Wait so they figured how to use renewable energy to create something that still generates emissions? Is this a ploy to get Trump on board with renewables?

[–] fullsquare@awful.systems 2 points 1 day ago* (last edited 1 day ago)

no, silly, the point is to continue doing business as usual (in this case, by inhibiting BEV adoption). that fuel is carbon-neutral but also extraordinarly wasteful. trump's deal is something called "clean coal", which isn't (it suggests carbon capture, but it's not a thing, they marketed normal emissions control like we have in europe as some unusually green innovation)

e: wait it still makes smog so checks out

[–] istewart@awful.systems 2 points 1 day ago (1 children)
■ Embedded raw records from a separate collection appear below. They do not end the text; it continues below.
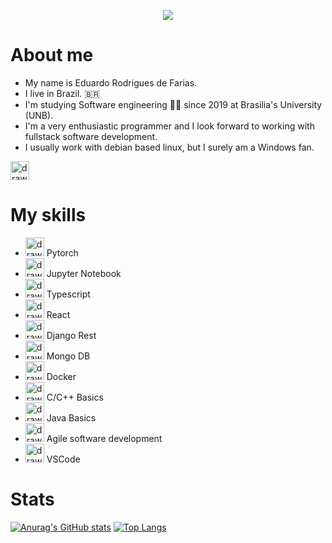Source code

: <p align="center">
  <img src="https://c.tenor.com/mGgWY8RkgYMAAAAC/hello-world.gif" />
</p>
 
# About me
- My name is Eduardo Rodrigues de Farias.
- I live in Brazil. 🇧🇷
- I'm studying Software engineering 👨‍💻 since 2019 at Brasilia's University (UNB).
- I'm a very enthusiastic programmer and I look forward to working with fullstack software development.
- I usually work with debian based linux, but I surely am a Windows fan.


[<img src="https://img-premium.flaticon.com/png/512/2374/premium/2374449.png?token=exp=1629943266~hmac=a742034451323186e0b9814ef7e68da1" alt="drawing" width="30"/>](mailto:eduardo.rfarias@outlook.com)

# My skills
- <img src="https://img-premium.flaticon.com/png/512/751/premium/751244.png?token=exp=1629944410~hmac=c4e88159e88b5bdd94f8d31dbf9e7d22" alt="drawing" width="30"/> Pytorch
- <img src="https://img-premium.flaticon.com/png/512/2729/premium/2729635.png?token=exp=1629944475~hmac=7efdd5cba6ffc7d30cff389f9718c982" alt="drawing" width="30"/> Jupyter Notebook
- <img src="https://image.flaticon.com/icons/png/512/919/919832.png" alt="drawing" width="30"/> Typescript
- <img src="https://image.flaticon.com/icons/png/512/919/919851.png" alt="drawing" width="30"/> React
- <img src="https://image.flaticon.com/icons/png/512/919/919852.png" alt="drawing" width="30"/> Django Rest
- <img src="https://s3.amazonaws.com//beta-img.b2bstack.net/uploads/production/product/product_image/1571/mongoDB.jfif" alt="drawing" width="30"/> Mongo DB
- <img src="https://image.flaticon.com/icons/png/512/919/919853.png" alt="drawing" width="30"/> Docker
- <img src="https://image.flaticon.com/icons/png/512/3600/3600912.png" alt="drawing" width="30"/> C/C++ Basics
- <img src="https://fernandofranzini.files.wordpress.com/2019/04/openjdklogo.png?w=705" alt="drawing" width="30"/> Java Basics
- <img src="https://image.flaticon.com/icons/png/512/1933/1933991.png" alt="drawing" width="30"/> Agile software development
- <img src="https://image.flaticon.com/icons/png/512/906/906324.png" alt="drawing" width="30"/> VSCode

# Stats
[![Anurag's GitHub stats](https://github-readme-stats.vercel.app/api?username=Eduardo-RFarias&show_icons=true&theme=github_dark)](https://github.com/anuraghazra/github-readme-stats)
[![Top Langs](https://github-readme-stats.vercel.app/api/top-langs/?username=Eduardo-RFarias&layout=compact&theme=github_dark)](https://github.com/anuraghazra/github-readme-stats)
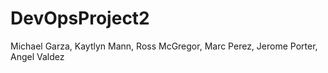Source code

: # DevOpsProject2
Michael Garza, Kaytlyn Mann, Ross McGregor, Marc Perez, Jerome Porter, Angel Valdez 
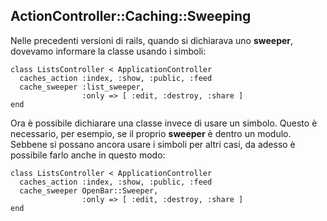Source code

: ## ActionController::Caching::Sweeping

Nelle precedenti versioni di rails, quando si dichiarava uno **sweeper**, dovevamo informare la classe usando i simboli:

	class ListsController < ApplicationController
	  caches_action :index, :show, :public, :feed
	  cache_sweeper :list_sweeper,
	                :only => [ :edit, :destroy, :share ]
	end

Ora è possibile dichiarare una classe invece di usare un simbolo. Questo è necessario, per esempio, se il proprio **sweeper** è dentro un modulo. Sebbene si possano ancora usare i simboli per altri casi, da adesso è possibile farlo anche in questo modo:

	class ListsController < ApplicationController
	  caches_action :index, :show, :public, :feed
	  cache_sweeper OpenBar::Sweeper,
	                :only => [ :edit, :destroy, :share ]
	end
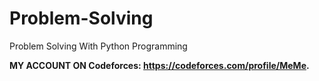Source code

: # Problem-Solving
Problem Solving With Python Programming


**MY ACCOUNT ON Codeforces:
https://codeforces.com/profile/MeMe.**

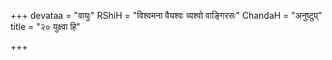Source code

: +++
devataa = "वायुः"
RShiH = "विश्वमना वैयश्वः व्यश्वो वाङ्गिरसः"
ChandaH = "अनुष्टुप्"
title = "२० युक्ष्वा हि"

+++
if realized, this allows volkswagen group to manufacture regular cars for a long, long time even after oil refining stops. originally, it was proposed as a hypothetical luxury product for antique car owners, because it’s physically possible, but doesn’t make sense in energy or cost terms.

If VW is trying to mainstream this, that tells me they're scrambling to keep milking the premium end of their portfolio that relies on extravagant IC engines (Porsche, Lamborghini, Audi etc.). Very bad sign for them, as the ID Buzz van looks to be a complete failure to the point of "pausing" production, and VW Commercial Vehicles is their backbone in Europe, much like Ford relies on truck sales in the US. I watched a video a few weeks ago that discussed how their European van/utility vehicle portfolio is aging and totally fragmented, to the point that they are selling rebadged Ford Transit vans manufactured in Turkey. I thought it was bad when they were badge-engineering Dodge Caravans for the US market for a few years, but totally bungling the EV van rollout in Europe is seriously bad business for them.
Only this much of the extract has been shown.